**Work request**
Reproduce, from the lines below, exactly the stretch that begins at the line containing "# TECHNOLOGY USED" and ends at the line containing "3.top most active user in twitter", both included.

(Exercise inputs Opens)

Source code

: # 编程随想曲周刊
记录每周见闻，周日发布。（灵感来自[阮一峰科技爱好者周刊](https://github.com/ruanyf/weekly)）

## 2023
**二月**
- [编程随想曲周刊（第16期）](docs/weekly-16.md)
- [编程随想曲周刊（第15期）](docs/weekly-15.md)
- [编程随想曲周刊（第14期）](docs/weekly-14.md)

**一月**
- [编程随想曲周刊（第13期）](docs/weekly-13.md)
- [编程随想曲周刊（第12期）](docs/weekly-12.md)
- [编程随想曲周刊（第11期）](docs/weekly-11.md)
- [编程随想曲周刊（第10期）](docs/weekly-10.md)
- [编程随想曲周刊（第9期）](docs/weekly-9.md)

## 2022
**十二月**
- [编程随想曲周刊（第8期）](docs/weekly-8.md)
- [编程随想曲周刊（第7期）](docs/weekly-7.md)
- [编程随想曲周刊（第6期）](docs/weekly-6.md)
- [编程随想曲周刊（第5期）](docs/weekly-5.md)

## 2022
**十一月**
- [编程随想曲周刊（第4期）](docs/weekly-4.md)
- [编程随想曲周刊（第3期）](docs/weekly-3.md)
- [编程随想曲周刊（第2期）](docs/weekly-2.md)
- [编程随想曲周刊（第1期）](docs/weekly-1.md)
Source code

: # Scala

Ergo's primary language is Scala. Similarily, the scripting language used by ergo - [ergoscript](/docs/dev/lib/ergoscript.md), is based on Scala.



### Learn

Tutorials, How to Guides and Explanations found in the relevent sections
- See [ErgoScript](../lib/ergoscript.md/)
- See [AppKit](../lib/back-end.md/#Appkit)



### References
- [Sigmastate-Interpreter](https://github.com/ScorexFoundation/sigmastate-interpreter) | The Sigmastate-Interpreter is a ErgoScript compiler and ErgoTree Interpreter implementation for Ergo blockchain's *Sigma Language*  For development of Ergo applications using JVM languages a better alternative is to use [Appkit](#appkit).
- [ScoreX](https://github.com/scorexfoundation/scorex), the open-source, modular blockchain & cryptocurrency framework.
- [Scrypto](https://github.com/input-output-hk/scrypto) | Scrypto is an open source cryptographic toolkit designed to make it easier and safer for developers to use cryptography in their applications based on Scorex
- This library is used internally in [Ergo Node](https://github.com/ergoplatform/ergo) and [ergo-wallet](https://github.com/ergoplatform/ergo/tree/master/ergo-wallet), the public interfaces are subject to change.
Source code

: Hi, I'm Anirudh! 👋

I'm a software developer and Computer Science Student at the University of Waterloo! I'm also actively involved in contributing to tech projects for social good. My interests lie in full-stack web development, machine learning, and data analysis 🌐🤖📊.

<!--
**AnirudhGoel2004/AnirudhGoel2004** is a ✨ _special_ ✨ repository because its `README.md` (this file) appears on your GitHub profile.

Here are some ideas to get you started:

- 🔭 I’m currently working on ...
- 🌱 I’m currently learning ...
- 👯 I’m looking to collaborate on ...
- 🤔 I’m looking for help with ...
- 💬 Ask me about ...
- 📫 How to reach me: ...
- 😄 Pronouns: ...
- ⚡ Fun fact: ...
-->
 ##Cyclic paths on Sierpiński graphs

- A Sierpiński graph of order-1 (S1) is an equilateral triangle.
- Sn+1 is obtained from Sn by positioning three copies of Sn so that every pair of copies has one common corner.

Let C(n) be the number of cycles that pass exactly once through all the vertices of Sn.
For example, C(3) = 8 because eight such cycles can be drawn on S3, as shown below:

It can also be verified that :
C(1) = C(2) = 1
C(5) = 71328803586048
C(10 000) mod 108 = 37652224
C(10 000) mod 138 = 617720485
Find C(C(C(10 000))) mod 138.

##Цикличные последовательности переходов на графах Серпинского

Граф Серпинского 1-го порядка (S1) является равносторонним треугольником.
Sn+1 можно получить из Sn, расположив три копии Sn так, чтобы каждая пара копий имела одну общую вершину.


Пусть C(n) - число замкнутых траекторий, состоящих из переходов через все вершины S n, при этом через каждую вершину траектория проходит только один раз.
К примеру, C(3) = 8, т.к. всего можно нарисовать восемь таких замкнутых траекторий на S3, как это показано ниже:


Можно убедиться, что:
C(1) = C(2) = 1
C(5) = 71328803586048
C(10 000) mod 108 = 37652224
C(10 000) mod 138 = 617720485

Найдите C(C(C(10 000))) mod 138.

(Exercise inputs Closes)
(Exercise inputs Opens)

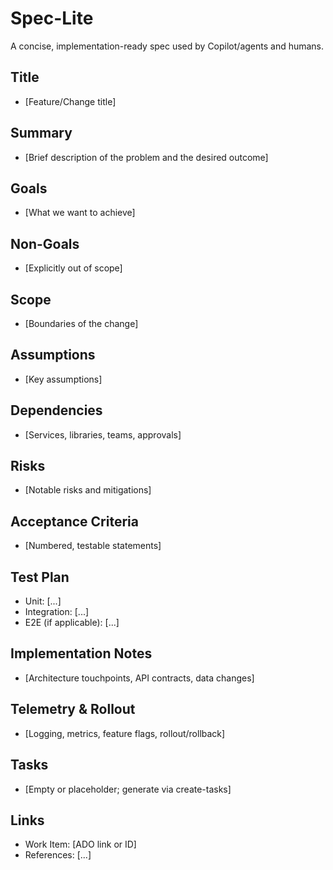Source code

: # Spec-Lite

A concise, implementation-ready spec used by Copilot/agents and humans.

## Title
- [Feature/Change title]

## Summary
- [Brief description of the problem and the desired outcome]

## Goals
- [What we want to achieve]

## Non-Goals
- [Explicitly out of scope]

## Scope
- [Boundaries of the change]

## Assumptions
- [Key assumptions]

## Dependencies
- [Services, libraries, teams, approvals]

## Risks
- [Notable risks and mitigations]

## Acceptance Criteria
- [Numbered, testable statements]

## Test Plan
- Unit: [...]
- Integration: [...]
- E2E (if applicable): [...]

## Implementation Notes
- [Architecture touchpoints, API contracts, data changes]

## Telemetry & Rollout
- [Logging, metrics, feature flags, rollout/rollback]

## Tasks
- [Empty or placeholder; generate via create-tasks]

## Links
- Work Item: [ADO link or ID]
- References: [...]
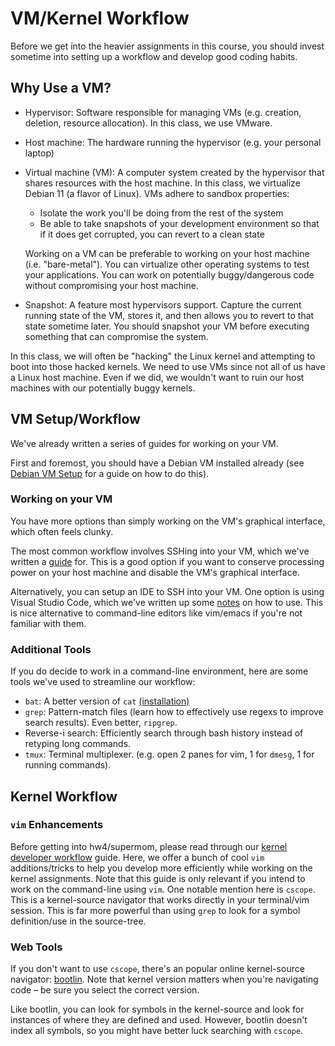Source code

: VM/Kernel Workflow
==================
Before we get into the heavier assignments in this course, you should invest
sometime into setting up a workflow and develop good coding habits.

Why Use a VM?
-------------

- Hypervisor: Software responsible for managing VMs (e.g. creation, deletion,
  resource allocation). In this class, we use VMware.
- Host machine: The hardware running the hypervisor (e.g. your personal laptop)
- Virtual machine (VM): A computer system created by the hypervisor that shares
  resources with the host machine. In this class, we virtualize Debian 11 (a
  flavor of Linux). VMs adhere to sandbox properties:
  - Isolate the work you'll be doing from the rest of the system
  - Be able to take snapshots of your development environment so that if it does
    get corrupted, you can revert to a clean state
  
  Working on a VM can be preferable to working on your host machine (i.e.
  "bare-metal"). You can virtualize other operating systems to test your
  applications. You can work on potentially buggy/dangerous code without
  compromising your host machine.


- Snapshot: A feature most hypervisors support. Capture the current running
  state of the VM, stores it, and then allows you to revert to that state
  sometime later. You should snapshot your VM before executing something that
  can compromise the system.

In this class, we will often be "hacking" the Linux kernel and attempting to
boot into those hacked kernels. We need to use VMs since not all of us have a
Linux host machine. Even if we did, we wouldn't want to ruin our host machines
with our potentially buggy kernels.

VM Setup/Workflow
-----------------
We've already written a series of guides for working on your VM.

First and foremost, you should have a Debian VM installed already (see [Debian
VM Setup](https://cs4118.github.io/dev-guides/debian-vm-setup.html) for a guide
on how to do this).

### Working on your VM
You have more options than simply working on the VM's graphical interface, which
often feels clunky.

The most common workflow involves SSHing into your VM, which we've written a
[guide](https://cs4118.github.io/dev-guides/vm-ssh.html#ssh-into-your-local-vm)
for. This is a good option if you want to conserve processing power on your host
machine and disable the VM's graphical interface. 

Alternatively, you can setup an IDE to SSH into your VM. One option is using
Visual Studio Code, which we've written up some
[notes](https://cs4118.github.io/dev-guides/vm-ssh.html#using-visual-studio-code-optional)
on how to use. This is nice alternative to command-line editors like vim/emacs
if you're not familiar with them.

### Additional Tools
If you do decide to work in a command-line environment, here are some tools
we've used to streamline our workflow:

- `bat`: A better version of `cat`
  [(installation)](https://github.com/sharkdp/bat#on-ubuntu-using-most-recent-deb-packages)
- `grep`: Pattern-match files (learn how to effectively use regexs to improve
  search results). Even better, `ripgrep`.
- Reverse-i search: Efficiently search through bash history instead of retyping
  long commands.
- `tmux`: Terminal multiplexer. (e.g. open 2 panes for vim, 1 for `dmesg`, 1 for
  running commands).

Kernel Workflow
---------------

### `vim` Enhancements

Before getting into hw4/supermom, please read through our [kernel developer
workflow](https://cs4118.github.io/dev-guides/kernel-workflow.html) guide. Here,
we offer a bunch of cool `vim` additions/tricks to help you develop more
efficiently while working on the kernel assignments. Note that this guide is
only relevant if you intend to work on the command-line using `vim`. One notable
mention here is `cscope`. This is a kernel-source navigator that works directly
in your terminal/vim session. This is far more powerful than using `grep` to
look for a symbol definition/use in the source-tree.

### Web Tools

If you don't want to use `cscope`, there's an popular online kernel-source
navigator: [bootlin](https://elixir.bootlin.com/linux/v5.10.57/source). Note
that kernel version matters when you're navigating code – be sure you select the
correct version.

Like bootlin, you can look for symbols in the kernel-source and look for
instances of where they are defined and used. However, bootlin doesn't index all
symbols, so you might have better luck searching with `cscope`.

(Exercise inputs Closes)
(Exercise inputs Opens)

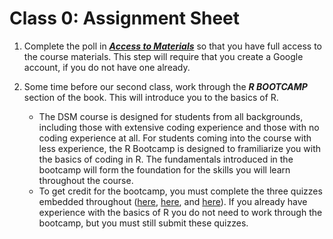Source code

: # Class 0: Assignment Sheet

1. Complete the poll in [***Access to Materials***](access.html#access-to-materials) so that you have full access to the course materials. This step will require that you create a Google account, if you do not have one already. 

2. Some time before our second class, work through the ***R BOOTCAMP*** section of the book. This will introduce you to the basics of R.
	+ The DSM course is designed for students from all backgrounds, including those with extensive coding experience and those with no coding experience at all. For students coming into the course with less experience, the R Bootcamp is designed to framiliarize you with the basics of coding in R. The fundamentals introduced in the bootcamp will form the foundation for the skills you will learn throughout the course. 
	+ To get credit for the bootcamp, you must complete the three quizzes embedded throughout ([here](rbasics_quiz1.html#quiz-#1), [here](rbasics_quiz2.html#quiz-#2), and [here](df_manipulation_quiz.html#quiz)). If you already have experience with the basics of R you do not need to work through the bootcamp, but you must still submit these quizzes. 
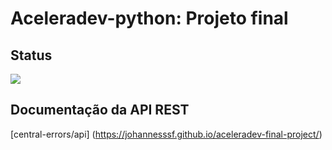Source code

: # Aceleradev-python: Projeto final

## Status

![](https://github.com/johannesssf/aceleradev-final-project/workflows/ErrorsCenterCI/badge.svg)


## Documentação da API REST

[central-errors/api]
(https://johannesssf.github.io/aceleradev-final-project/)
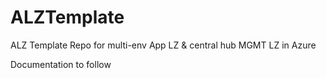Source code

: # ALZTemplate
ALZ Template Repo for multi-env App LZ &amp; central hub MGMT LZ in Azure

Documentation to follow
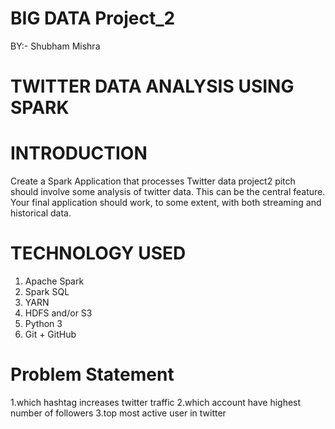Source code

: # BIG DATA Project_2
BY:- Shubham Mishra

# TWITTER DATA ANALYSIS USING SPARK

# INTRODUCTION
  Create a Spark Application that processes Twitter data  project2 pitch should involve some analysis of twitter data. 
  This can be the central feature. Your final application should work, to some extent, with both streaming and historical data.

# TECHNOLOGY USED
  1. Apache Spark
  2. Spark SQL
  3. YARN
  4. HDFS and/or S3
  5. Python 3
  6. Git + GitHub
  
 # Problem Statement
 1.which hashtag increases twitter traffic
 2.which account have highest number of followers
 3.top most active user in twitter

(Exercise inputs Closes)

**Output for this exercise**
# TECHNOLOGY USED
  1. Apache Spark
  2. Spark SQL
  3. YARN
  4. HDFS and/or S3
  5. Python 3
  6. Git + GitHub
  
 # Problem Statement
 1.which hashtag increases twitter traffic
 2.which account have highest number of followers
 3.top most active user in twitter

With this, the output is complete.